ST. LOUIS – The heightened emphasis the Toronto Maple Leafs placed on this four-game road trip out west was matched by the execution they delivered early and often in the excursion’s opening game.
All the pre-game chatter ramping up to Saturday night’s test against the defending Stanley Cup champions circled around how difficult the St. Louis Blues’ forecheck is to foil, how challenging their stout defence core is to penetrate, and how much effort the West’s best pours into every shift.
So, it came as a sweet surprise and much-needed relief that everything the Maple Leafs’ threw at Jordan Binnington’s net went in. Over a shoulder. Through the wickets. Off a leg.
Binnington surrendered four goals on Toronto’s first 11 shots and was yanked from the ice in under 13 minutes as the Leafs cruised to a 5-2 victory in Missouri.
Not only did Toronto become the very first NHL club to end a Binnington start before the final buzzer, but the Leafs capitalized in all situations — even strength, power-play (twice) and penalty kill — in their most convincing victory against a legitimate opponent since, like, April.
“We were looking for a spark, and sometimes it doesn’t come as fast as you want, and you got to kind of work at it,” said defenceman Travis Dermott, who drew a key penalty and registered the Leafs’ first fighting major. “It’s nice to get some good feelings going, some momentum, and hopefully we can carry that forward.”
The major takeaway for the Maple Leafs in this one is two-pronged: seizing a lead, then don’t let it slip. Even if you’re up by three, act like the game is tied.
“You’re not chasing anything,” said goalie Frederik Andersen, the biggest beneficiary when the Leafs strike first. “Obviously keep pushing, but you don’t have to force anything down the middle and play more risky hockey. I think it’s good for us.
“It’s more confidence, more controllable hockey when you have the lead.”
#Leafs have outscored teams 13-2 in the 1st period under Sheldon Keefe
— Sportsnet Stats (@SNstats) December 8, 2019
After seeing his club muster just one goal in each of its past two outings, both losses, and sniper Auston Matthews extend his season-long goal drought to five games, coach Sheldon Keefe challenged his group to drive away from the perimeter and create more looks in middle ice.

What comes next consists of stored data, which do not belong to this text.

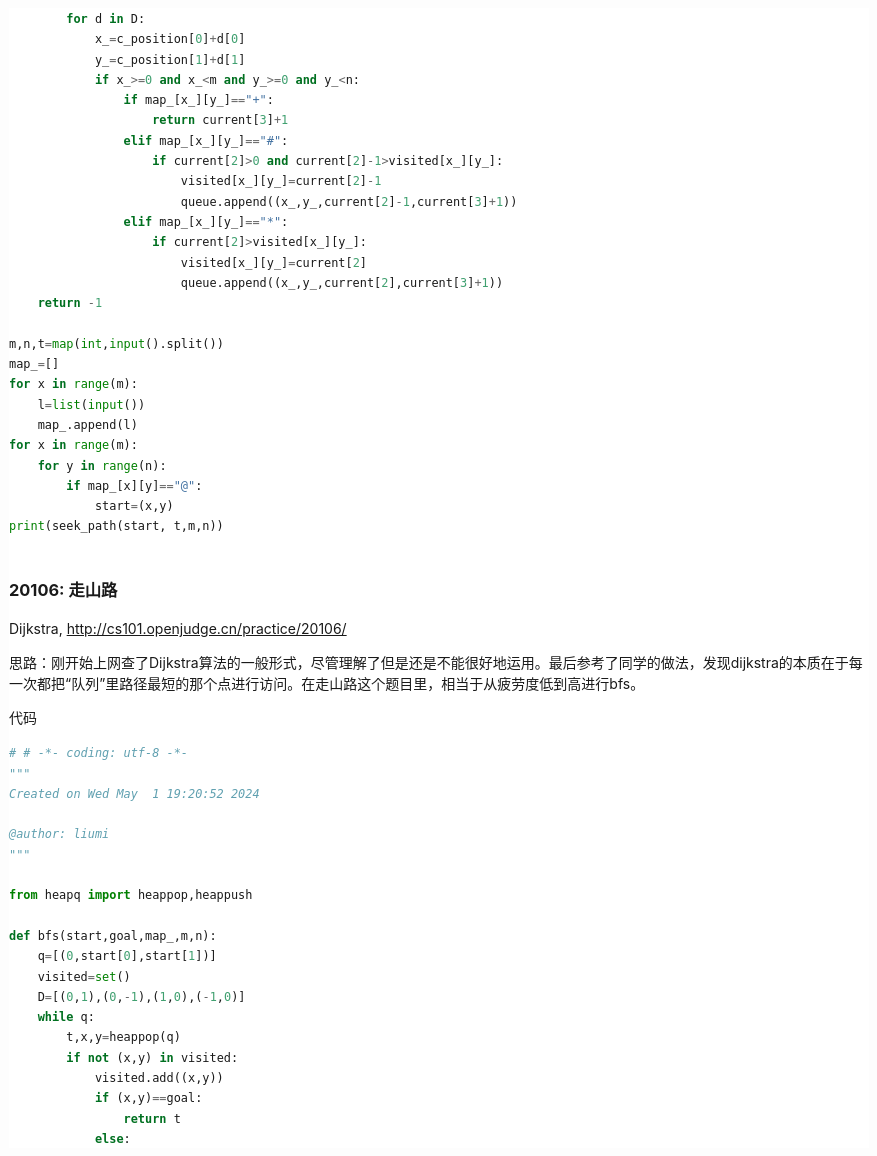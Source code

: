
 ```python
        for d in D:
            x_=c_position[0]+d[0]
            y_=c_position[1]+d[1]
            if x_>=0 and x_<m and y_>=0 and y_<n:
                if map_[x_][y_]=="+":
                    return current[3]+1
                elif map_[x_][y_]=="#":
                    if current[2]>0 and current[2]-1>visited[x_][y_]:
                        visited[x_][y_]=current[2]-1
                        queue.append((x_,y_,current[2]-1,current[3]+1))
                elif map_[x_][y_]=="*":
                    if current[2]>visited[x_][y_]:
                        visited[x_][y_]=current[2]
                        queue.append((x_,y_,current[2],current[3]+1))
    return -1

m,n,t=map(int,input().split())
map_=[]
for x in range(m):
    l=list(input())
    map_.append(l)
for x in range(m):
    for y in range(n):
        if map_[x][y]=="@":
            start=(x,y)
print(seek_path(start, t,m,n))
    
```







### 20106: 走山路

Dijkstra, http://cs101.openjudge.cn/practice/20106/



思路：刚开始上网查了Dijkstra算法的一般形式，尽管理解了但是还是不能很好地运用。最后参考了同学的做法，发现dijkstra的本质在于每一次都把“队列”里路径最短的那个点进行访问。在走山路这个题目里，相当于从疲劳度低到高进行bfs。



代码

```python
# # -*- coding: utf-8 -*-
"""
Created on Wed May  1 19:20:52 2024

@author: liumi
"""

from heapq import heappop,heappush

def bfs(start,goal,map_,m,n):
    q=[(0,start[0],start[1])]
    visited=set()
    D=[(0,1),(0,-1),(1,0),(-1,0)]
    while q:
        t,x,y=heappop(q)
        if not (x,y) in visited:
            visited.add((x,y))
            if (x,y)==goal:
                return t
            else:
```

That, they did, with Zach Hyman and each Matthews striking twice on bang-bang passing plays shortly after entering the Blues’ zone.
“It’s a huge relief,” said Matthews, after slithering a wrister five-hole and tapping in a ping-ponging puck for his 17th and 18th on the year. “It gives you a little confidence, a little get-up for that next shift.”
Matthews’ mantra during these uncharacteristic blips is “Just keep shooting,” and he well understands the need to produce offence and contribute to a winning roadie.
“It’s really crucial,” he said. “We want to separate ourselves from the middle of the pack and pick up some valuable points.”
Captain John Tavares hesitates to draw inspiration from last year’s Blues, who spun a dismal start of their own into long-deferred glory after a midseason coaching change.
“I don’t think we look at it that way,” Tavares said. “Every year is just a challenge. It’s a journey, and you’re trying to continue to find ways to improve.
“There’s been plenty of teams over the course of the last number of years that don’t always start the best but seem to find their game at some point throughout the year and have success in the playoffs.”
Toronto has to make the dance first, of course, and Saturday was a nice baby step toward that goal.
The night also gave fans the long-awaited first look at the reunited Hyman-Tavares–Mitch Marner line. It only took until Game 31. And the way that unit controlled 62 per cent of shot attempts and manufactured prolonged O-zone shifts, it felt like 2018-19 all over again.
“They’re difference makers, and when we have them all in the lineup, it gives us an advantage, for sure,” Keefe said. “In that first period, the puck fell in the net for us.”
They started on time, the special teams were nearly perfect, and their skill took over.
“They’re kinda the polar opposite of us — how they want to play, how we want to play,” mused Blues defenceman Jay Bouwmeester.
“We’re kinda strength in numbers; our team play is how we’re successful. With them, they have a lot of guys who don’t need much one-on-one and can hurt you with their opportunities.
“Since their coaching change, they’ve had a little bit different attitude and feeling good, and it translates in their play.”